== Work instructions ==
Nothing should be left out: output all of the entries exactly.
*** Records for this exercise Section Begins ***
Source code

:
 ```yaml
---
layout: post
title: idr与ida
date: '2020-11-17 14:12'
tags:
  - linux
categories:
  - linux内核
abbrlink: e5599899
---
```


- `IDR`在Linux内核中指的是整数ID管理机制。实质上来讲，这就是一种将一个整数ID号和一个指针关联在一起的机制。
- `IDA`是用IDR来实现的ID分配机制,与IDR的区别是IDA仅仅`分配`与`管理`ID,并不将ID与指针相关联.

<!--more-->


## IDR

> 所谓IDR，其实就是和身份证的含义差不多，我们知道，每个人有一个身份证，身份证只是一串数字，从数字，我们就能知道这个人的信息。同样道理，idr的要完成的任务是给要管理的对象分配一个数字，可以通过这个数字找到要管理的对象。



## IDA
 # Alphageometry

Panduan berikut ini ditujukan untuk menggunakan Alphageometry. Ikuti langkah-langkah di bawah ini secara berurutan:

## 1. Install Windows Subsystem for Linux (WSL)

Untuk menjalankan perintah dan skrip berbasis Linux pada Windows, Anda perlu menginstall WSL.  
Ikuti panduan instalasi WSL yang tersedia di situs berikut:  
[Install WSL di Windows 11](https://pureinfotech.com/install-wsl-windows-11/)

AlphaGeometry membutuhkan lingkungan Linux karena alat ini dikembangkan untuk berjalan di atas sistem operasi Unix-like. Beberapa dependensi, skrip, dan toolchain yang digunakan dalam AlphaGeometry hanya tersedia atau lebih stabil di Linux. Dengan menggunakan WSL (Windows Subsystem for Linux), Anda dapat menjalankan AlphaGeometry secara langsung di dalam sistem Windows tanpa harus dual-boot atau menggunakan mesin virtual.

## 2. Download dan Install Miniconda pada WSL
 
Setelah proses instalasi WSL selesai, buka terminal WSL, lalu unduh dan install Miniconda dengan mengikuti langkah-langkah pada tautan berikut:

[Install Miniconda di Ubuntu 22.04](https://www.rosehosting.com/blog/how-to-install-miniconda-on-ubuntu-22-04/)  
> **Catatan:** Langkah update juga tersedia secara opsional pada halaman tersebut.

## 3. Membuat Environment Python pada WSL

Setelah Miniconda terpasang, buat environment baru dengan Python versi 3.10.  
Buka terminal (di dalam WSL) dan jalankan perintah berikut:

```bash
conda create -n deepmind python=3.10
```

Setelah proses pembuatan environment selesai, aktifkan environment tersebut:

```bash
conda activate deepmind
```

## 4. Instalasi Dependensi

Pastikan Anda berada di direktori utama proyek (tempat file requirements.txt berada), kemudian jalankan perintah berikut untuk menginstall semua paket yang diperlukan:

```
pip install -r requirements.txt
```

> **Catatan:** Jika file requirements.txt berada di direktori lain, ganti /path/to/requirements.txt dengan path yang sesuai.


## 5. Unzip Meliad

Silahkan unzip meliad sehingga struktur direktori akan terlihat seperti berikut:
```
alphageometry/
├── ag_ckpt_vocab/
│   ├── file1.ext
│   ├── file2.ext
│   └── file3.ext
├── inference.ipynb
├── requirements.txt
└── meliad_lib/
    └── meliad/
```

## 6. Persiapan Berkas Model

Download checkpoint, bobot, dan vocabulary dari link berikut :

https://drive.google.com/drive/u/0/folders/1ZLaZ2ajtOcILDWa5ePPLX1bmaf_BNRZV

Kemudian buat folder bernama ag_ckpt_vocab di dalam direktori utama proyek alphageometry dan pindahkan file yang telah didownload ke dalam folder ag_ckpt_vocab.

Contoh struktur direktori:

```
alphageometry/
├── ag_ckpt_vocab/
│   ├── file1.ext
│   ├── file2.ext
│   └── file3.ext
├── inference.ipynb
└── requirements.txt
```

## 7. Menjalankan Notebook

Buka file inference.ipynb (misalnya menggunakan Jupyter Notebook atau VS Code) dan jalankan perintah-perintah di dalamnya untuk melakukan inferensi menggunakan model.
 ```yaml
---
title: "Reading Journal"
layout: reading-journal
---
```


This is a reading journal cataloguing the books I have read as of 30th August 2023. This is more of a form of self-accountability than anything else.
*** Records for this exercise Section Ends ***
== Output of the exercise ==
Source code

:
 ```yaml
---
layout: post
title: idr与ida
date: '2020-11-17 14:12'
tags:
  - linux
categories:
  - linux内核
abbrlink: e5599899
---
```


- `IDR`在Linux内核中指的是整数ID管理机制。实质上来讲，这就是一种将一个整数ID号和一个指针关联在一起的机制。
- `IDA`是用IDR来实现的ID分配机制,与IDR的区别是IDA仅仅`分配`与`管理`ID,并不将ID与指针相关联.

<!--more-->


## IDR

> 所谓IDR，其实就是和身份证的含义差不多，我们知道，每个人有一个身份证，身份证只是一串数字，从数字，我们就能知道这个人的信息。同样道理，idr的要完成的任务是给要管理的对象分配一个数字，可以通过这个数字找到要管理的对象。



## IDA
 # Alphageometry

Panduan berikut ini ditujukan untuk menggunakan Alphageometry. Ikuti langkah-langkah di bawah ini secara berurutan:

## 1. Install Windows Subsystem for Linux (WSL)

Untuk menjalankan perintah dan skrip berbasis Linux pada Windows, Anda perlu menginstall WSL.  
Ikuti panduan instalasi WSL yang tersedia di situs berikut:  
[Install WSL di Windows 11](https://pureinfotech.com/install-wsl-windows-11/)

AlphaGeometry membutuhkan lingkungan Linux karena alat ini dikembangkan untuk berjalan di atas sistem operasi Unix-like. Beberapa dependensi, skrip, dan toolchain yang digunakan dalam AlphaGeometry hanya tersedia atau lebih stabil di Linux. Dengan menggunakan WSL (Windows Subsystem for Linux), Anda dapat menjalankan AlphaGeometry secara langsung di dalam sistem Windows tanpa harus dual-boot atau menggunakan mesin virtual.

## 2. Download dan Install Miniconda pada WSL
 
Setelah proses instalasi WSL selesai, buka terminal WSL, lalu unduh dan install Miniconda dengan mengikuti langkah-langkah pada tautan berikut:

[Install Miniconda di Ubuntu 22.04](https://www.rosehosting.com/blog/how-to-install-miniconda-on-ubuntu-22-04/)  
> **Catatan:** Langkah update juga tersedia secara opsional pada halaman tersebut.

## 3. Membuat Environment Python pada WSL

Setelah Miniconda terpasang, buat environment baru dengan Python versi 3.10.  
Buka terminal (di dalam WSL) dan jalankan perintah berikut:

```bash
conda create -n deepmind python=3.10
```

Setelah proses pembuatan environment selesai, aktifkan environment tersebut:

```bash
conda activate deepmind
```

## 4. Instalasi Dependensi

Pastikan Anda berada di direktori utama proyek (tempat file requirements.txt berada), kemudian jalankan perintah berikut untuk menginstall semua paket yang diperlukan:

```
pip install -r requirements.txt
```

> **Catatan:** Jika file requirements.txt berada di direktori lain, ganti /path/to/requirements.txt dengan path yang sesuai.


## 5. Unzip Meliad

Silahkan unzip meliad sehingga struktur direktori akan terlihat seperti berikut:
```
alphageometry/
├── ag_ckpt_vocab/
│   ├── file1.ext
│   ├── file2.ext
│   └── file3.ext
├── inference.ipynb
├── requirements.txt
└── meliad_lib/
    └── meliad/
```

## 6. Persiapan Berkas Model

Download checkpoint, bobot, dan vocabulary dari link berikut :

https://drive.google.com/drive/u/0/folders/1ZLaZ2ajtOcILDWa5ePPLX1bmaf_BNRZV

Kemudian buat folder bernama ag_ckpt_vocab di dalam direktori utama proyek alphageometry dan pindahkan file yang telah didownload ke dalam folder ag_ckpt_vocab.

Contoh struktur direktori:

```
alphageometry/
├── ag_ckpt_vocab/
│   ├── file1.ext
│   ├── file2.ext
│   └── file3.ext
├── inference.ipynb
└── requirements.txt
```

## 7. Menjalankan Notebook

Buka file inference.ipynb (misalnya menggunakan Jupyter Notebook atau VS Code) dan jalankan perintah-perintah di dalamnya untuk melakukan inferensi menggunakan model.
 ```yaml
---
title: "Reading Journal"
layout: reading-journal
---
```


This is a reading journal cataloguing the books I have read as of 30th August 2023. This is more of a form of self-accountability than anything else.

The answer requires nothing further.